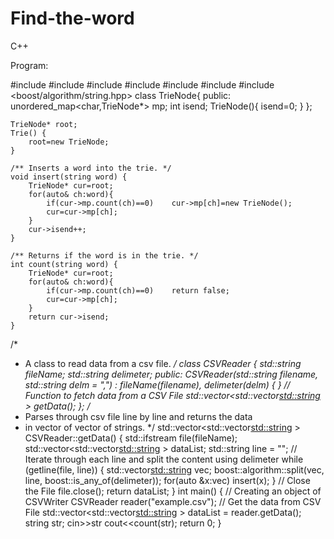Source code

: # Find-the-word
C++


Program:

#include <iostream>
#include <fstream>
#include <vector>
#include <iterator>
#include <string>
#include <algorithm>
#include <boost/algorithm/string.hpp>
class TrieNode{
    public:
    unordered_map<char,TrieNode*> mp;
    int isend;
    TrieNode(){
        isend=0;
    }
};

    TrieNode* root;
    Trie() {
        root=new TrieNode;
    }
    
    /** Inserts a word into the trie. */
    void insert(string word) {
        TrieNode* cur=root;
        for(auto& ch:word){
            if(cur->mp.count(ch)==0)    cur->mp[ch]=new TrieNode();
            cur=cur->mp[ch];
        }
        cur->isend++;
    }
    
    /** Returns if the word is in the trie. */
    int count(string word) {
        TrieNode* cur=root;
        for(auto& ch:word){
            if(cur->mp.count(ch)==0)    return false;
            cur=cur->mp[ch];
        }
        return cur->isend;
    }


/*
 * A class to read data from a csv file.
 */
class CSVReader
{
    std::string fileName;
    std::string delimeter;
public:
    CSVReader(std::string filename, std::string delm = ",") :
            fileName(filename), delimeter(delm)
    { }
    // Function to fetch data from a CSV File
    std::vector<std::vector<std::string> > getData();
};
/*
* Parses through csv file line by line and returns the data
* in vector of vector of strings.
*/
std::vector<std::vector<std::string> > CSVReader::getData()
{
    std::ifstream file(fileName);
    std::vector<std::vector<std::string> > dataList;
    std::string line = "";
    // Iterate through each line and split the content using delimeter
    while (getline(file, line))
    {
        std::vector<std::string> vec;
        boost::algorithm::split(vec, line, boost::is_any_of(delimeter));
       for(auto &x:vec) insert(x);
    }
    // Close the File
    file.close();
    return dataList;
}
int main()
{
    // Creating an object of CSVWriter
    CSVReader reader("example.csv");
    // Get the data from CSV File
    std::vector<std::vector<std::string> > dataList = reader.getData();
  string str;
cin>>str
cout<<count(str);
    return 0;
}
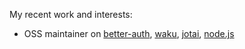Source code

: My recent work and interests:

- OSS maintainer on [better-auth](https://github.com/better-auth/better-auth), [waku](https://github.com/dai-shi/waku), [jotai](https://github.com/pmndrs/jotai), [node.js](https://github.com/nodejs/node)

==*==

Find the word "CSVReader" in the material, then list each line that holds it.

### SOLVED PROBLEM
class CSVReader
    CSVReader(std::string filename, std::string delm = ",") :
std::vector<std::vector<std::string> > CSVReader::getData()
    CSVReader reader("example.csv");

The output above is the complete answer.